Exercise requirements: Only the lines below from the one containing "A simple package" through the one containing "# onDestroy" belong in the answer, repeated exactly and without pictures.

------------------------------------------------

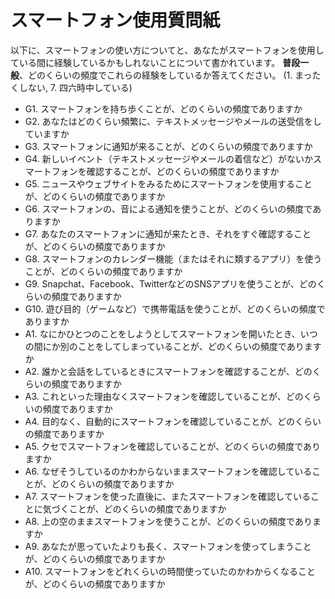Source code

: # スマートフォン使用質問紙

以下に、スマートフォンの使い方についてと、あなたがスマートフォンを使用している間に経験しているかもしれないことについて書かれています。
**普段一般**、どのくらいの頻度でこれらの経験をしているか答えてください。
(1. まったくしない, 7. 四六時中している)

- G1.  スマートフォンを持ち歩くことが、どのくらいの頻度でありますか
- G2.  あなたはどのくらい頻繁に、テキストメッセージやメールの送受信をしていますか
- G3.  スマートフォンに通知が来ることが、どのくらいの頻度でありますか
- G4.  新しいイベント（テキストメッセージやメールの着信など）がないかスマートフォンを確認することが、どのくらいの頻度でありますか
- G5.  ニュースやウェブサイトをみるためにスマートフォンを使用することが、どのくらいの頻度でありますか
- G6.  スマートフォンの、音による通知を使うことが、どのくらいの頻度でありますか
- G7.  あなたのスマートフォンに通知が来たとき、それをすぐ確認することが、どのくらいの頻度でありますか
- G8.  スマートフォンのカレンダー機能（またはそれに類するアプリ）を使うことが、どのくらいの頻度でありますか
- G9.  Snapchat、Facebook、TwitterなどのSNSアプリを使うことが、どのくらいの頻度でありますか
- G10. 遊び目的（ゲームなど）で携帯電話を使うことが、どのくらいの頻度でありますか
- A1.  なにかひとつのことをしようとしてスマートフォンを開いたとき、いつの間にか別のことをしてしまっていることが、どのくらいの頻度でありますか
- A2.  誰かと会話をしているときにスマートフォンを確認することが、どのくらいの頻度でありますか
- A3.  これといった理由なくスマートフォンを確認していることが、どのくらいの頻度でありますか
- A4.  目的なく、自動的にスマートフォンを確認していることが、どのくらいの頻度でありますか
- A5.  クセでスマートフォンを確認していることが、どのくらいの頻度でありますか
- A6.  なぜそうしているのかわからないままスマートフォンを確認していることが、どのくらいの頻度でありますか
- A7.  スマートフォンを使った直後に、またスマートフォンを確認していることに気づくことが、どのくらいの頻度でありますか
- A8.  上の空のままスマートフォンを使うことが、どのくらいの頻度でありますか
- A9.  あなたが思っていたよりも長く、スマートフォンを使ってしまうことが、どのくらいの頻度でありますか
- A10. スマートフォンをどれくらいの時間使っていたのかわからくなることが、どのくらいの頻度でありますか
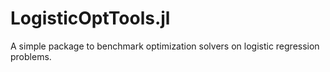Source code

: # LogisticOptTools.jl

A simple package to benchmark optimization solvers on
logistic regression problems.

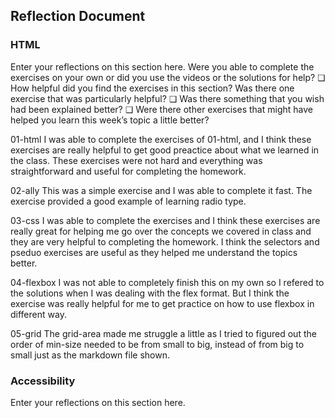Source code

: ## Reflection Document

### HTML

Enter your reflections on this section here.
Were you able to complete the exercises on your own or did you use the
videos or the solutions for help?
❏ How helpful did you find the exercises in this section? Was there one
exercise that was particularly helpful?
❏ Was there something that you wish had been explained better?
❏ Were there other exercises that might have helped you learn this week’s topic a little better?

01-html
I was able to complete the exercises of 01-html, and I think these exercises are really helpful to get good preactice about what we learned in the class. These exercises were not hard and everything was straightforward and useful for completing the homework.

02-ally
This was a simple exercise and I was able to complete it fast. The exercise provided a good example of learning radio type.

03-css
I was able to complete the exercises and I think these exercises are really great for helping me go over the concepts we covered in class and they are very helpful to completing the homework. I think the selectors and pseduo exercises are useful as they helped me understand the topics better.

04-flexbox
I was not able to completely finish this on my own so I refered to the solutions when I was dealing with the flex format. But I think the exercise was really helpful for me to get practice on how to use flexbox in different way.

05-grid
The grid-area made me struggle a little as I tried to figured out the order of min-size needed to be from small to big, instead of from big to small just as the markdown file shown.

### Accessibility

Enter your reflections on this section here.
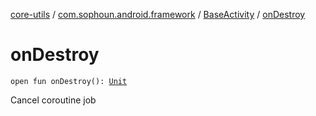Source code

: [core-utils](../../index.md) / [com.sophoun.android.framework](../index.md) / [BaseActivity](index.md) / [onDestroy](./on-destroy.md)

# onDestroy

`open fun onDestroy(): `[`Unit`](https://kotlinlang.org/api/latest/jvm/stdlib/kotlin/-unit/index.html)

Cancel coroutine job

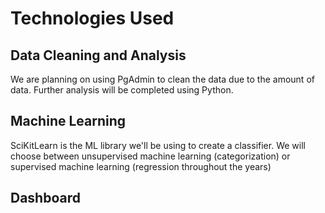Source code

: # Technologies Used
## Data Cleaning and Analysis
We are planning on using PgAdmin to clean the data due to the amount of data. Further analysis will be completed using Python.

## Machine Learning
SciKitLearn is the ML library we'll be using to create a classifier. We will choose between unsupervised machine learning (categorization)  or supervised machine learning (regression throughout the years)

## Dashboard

------------------------------------------------

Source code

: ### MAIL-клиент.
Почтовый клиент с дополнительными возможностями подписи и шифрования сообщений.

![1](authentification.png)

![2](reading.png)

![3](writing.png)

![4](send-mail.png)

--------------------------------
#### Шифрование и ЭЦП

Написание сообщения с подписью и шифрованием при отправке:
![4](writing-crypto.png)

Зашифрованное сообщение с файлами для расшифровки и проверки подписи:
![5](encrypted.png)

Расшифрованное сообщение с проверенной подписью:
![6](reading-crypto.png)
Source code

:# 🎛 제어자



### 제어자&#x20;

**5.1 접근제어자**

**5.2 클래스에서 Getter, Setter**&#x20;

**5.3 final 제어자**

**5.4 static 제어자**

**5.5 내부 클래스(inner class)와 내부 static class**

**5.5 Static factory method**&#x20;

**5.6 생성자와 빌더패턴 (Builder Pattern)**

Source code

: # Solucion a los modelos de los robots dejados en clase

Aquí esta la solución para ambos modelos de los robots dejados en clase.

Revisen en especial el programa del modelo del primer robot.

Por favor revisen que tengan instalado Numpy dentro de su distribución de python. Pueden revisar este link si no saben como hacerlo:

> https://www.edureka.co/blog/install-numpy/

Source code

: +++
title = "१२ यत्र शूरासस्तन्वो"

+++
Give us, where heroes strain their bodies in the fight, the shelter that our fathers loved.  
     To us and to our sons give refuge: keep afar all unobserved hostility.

------------------------------------------------

Response to the task:
A simple package to benchmark optimization solvers on
logistic regression problems.

Source code

: ## Reflection Document

### HTML

Enter your reflections on this section here.
Were you able to complete the exercises on your own or did you use the
videos or the solutions for help?
❏ How helpful did you find the exercises in this section? Was there one
exercise that was particularly helpful?
❏ Was there something that you wish had been explained better?
❏ Were there other exercises that might have helped you learn this week’s topic a little better?

01-html
I was able to complete the exercises of 01-html, and I think these exercises are really helpful to get good preactice about what we learned in the class. These exercises were not hard and everything was straightforward and useful for completing the homework.

02-ally
This was a simple exercise and I was able to complete it fast. The exercise provided a good example of learning radio type.

03-css
I was able to complete the exercises and I think these exercises are really great for helping me go over the concepts we covered in class and they are very helpful to completing the homework. I think the selectors and pseduo exercises are useful as they helped me understand the topics better.

04-flexbox
I was not able to completely finish this on my own so I refered to the solutions when I was dealing with the flex format. But I think the exercise was really helpful for me to get practice on how to use flexbox in different way.

05-grid
The grid-area made me struggle a little as I tried to figured out the order of min-size needed to be from small to big, instead of from big to small just as the markdown file shown.

### Accessibility

Enter your reflections on this section here.
Source code

: [core-utils](../../index.md) / [com.sophoun.android.framework](../index.md) / [BaseActivity](index.md) / [onDestroy](./on-destroy.md)

# onDestroy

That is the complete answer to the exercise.